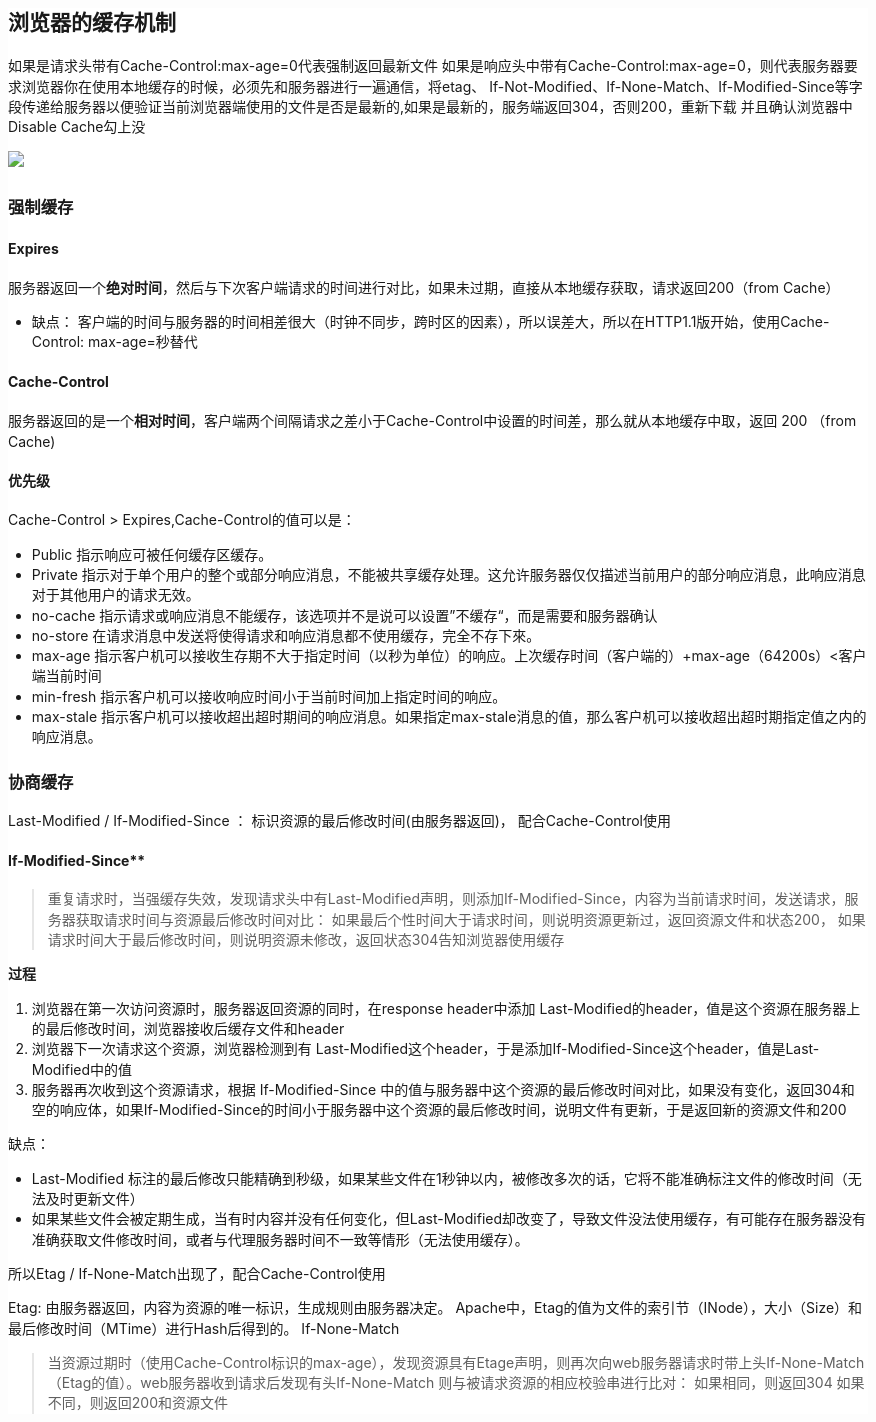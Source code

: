 ## 浏览器的缓存机制
如果是请求头带有Cache-Control:max-age=0代表强制返回最新文件
如果是响应头中带有Cache-Control:max-age=0，则代表服务器要求浏览器你在使用本地缓存的时候，必须先和服务器进行一遍通信，将etag、 If-Not-Modified、If-None-Match、If-Modified-Since等字段传递给服务器以便验证当前浏览器端使用的文件是否是最新的,如果是最新的，服务端返回304，否则200，重新下载
并且确认浏览器中Disable Cache勾上没

<img src="/images/cache.png">

### 强制缓存
#### Expires
服务器返回一个**绝对时间**，然后与下次客户端请求的时间进行对比，如果未过期，直接从本地缓存获取，请求返回200（from Cache）
- 缺点： 客户端的时间与服务器的时间相差很大（时钟不同步，跨时区的因素），所以误差大，所以在HTTP1.1版开始，使用Cache-Control: max-age=秒替代

#### Cache-Control
服务器返回的是一个**相对时间**，客户端两个间隔请求之差小于Cache-Control中设置的时间差，那么就从本地缓存中取，返回 200 （from Cache)

#### 优先级
Cache-Control > Expires,Cache-Control的值可以是：

- Public 指示响应可被任何缓存区缓存。
- Private 指示对于单个用户的整个或部分响应消息，不能被共享缓存处理。这允许服务器仅仅描述当前用户的部分响应消息，此响应消息对于其他用户的请求无效。
- no-cache 指示请求或响应消息不能缓存，该选项并不是说可以设置”不缓存“，而是需要和服务器确认
- no-store 在请求消息中发送将使得请求和响应消息都不使用缓存，完全不存下來。
- max-age 指示客户机可以接收生存期不大于指定时间（以秒为单位）的响应。上次缓存时间（客户端的）+max-age（64200s）<客户端当前时间
- min-fresh 指示客户机可以接收响应时间小于当前时间加上指定时间的响应。
- max-stale 指示客户机可以接收超出超时期间的响应消息。如果指定max-stale消息的值，那么客户机可以接收超出超时期指定值之内的响应消息。

### 协商缓存

Last-Modified / If-Modified-Since ： 标识资源的最后修改时间(由服务器返回)， 配合Cache-Control使用
#### If-Modified-Since**
> 重复请求时，当强缓存失效，发现请求头中有Last-Modified声明，则添加If-Modified-Since，内容为当前请求时间，发送请求，服务器获取请求时间与资源最后修改时间对比：
如果最后个性时间大于请求时间，则说明资源更新过，返回资源文件和状态200，
如果请求时间大于最后修改时间，则说明资源未修改，返回状态304告知浏览器使用缓存

**过程**
1. 浏览器在第一次访问资源时，服务器返回资源的同时，在response header中添加 Last-Modified的header，值是这个资源在服务器上的最后修改时间，浏览器接收后缓存文件和header
2. 浏览器下一次请求这个资源，浏览器检测到有 Last-Modified这个header，于是添加If-Modified-Since这个header，值是Last-Modified中的值
3. 服务器再次收到这个资源请求，根据 If-Modified-Since 中的值与服务器中这个资源的最后修改时间对比，如果没有变化，返回304和空的响应体，如果If-Modified-Since的时间小于服务器中这个资源的最后修改时间，说明文件有更新，于是返回新的资源文件和200

缺点： 
- Last-Modified 标注的最后修改只能精确到秒级，如果某些文件在1秒钟以内，被修改多次的话，它将不能准确标注文件的修改时间（无法及时更新文件）
- 如果某些文件会被定期生成，当有时内容并没有任何变化，但Last-Modified却改变了，导致文件没法使用缓存，有可能存在服务器没有准确获取文件修改时间，或者与代理服务器时间不一致等情形（无法使用缓存）。

所以Etag / If-None-Match出现了，配合Cache-Control使用

Etag: 由服务器返回，内容为资源的唯一标识，生成规则由服务器决定。 Apache中，Etag的值为文件的索引节（INode），大小（Size）和最后修改时间（MTime）进行Hash后得到的。
If-None-Match
> 当资源过期时（使用Cache-Control标识的max-age），发现资源具有Etage声明，则再次向web服务器请求时带上头If-None-Match （Etag的值）。web服务器收到请求后发现有头If-None-Match 则与被请求资源的相应校验串进行比对：
如果相同，则返回304
如果不同，则返回200和资源文件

> WHAT IS NEEDED
Transcribe all of the data above verbatim but omit every picture.

> ANSWER BOX
Source code

: ## 浏览器的缓存机制
如果是请求头带有Cache-Control:max-age=0代表强制返回最新文件
如果是响应头中带有Cache-Control:max-age=0，则代表服务器要求浏览器你在使用本地缓存的时候，必须先和服务器进行一遍通信，将etag、 If-Not-Modified、If-None-Match、If-Modified-Since等字段传递给服务器以便验证当前浏览器端使用的文件是否是最新的,如果是最新的，服务端返回304，否则200，重新下载
并且确认浏览器中Disable Cache勾上没

<img src="/images/cache.png">

### 强制缓存
#### Expires
服务器返回一个**绝对时间**，然后与下次客户端请求的时间进行对比，如果未过期，直接从本地缓存获取，请求返回200（from Cache）
- 缺点： 客户端的时间与服务器的时间相差很大（时钟不同步，跨时区的因素），所以误差大，所以在HTTP1.1版开始，使用Cache-Control: max-age=秒替代

#### Cache-Control
服务器返回的是一个**相对时间**，客户端两个间隔请求之差小于Cache-Control中设置的时间差，那么就从本地缓存中取，返回 200 （from Cache)

#### 优先级
Cache-Control > Expires,Cache-Control的值可以是：

- Public 指示响应可被任何缓存区缓存。
- Private 指示对于单个用户的整个或部分响应消息，不能被共享缓存处理。这允许服务器仅仅描述当前用户的部分响应消息，此响应消息对于其他用户的请求无效。
- no-cache 指示请求或响应消息不能缓存，该选项并不是说可以设置”不缓存“，而是需要和服务器确认
- no-store 在请求消息中发送将使得请求和响应消息都不使用缓存，完全不存下來。
- max-age 指示客户机可以接收生存期不大于指定时间（以秒为单位）的响应。上次缓存时间（客户端的）+max-age（64200s）<客户端当前时间
- min-fresh 指示客户机可以接收响应时间小于当前时间加上指定时间的响应。
- max-stale 指示客户机可以接收超出超时期间的响应消息。如果指定max-stale消息的值，那么客户机可以接收超出超时期指定值之内的响应消息。

### 协商缓存

Last-Modified / If-Modified-Since ： 标识资源的最后修改时间(由服务器返回)， 配合Cache-Control使用
#### If-Modified-Since**
> 重复请求时，当强缓存失效，发现请求头中有Last-Modified声明，则添加If-Modified-Since，内容为当前请求时间，发送请求，服务器获取请求时间与资源最后修改时间对比：
如果最后个性时间大于请求时间，则说明资源更新过，返回资源文件和状态200，
如果请求时间大于最后修改时间，则说明资源未修改，返回状态304告知浏览器使用缓存

**过程**
1. 浏览器在第一次访问资源时，服务器返回资源的同时，在response header中添加 Last-Modified的header，值是这个资源在服务器上的最后修改时间，浏览器接收后缓存文件和header
2. 浏览器下一次请求这个资源，浏览器检测到有 Last-Modified这个header，于是添加If-Modified-Since这个header，值是Last-Modified中的值
3. 服务器再次收到这个资源请求，根据 If-Modified-Since 中的值与服务器中这个资源的最后修改时间对比，如果没有变化，返回304和空的响应体，如果If-Modified-Since的时间小于服务器中这个资源的最后修改时间，说明文件有更新，于是返回新的资源文件和200

缺点： 
- Last-Modified 标注的最后修改只能精确到秒级，如果某些文件在1秒钟以内，被修改多次的话，它将不能准确标注文件的修改时间（无法及时更新文件）
- 如果某些文件会被定期生成，当有时内容并没有任何变化，但Last-Modified却改变了，导致文件没法使用缓存，有可能存在服务器没有准确获取文件修改时间，或者与代理服务器时间不一致等情形（无法使用缓存）。

所以Etag / If-None-Match出现了，配合Cache-Control使用

Etag: 由服务器返回，内容为资源的唯一标识，生成规则由服务器决定。 Apache中，Etag的值为文件的索引节（INode），大小（Size）和最后修改时间（MTime）进行Hash后得到的。
If-None-Match
> 当资源过期时（使用Cache-Control标识的max-age），发现资源具有Etage声明，则再次向web服务器请求时带上头If-None-Match （Etag的值）。web服务器收到请求后发现有头If-None-Match 则与被请求资源的相应校验串进行比对：
如果相同，则返回304
如果不同，则返回200和资源文件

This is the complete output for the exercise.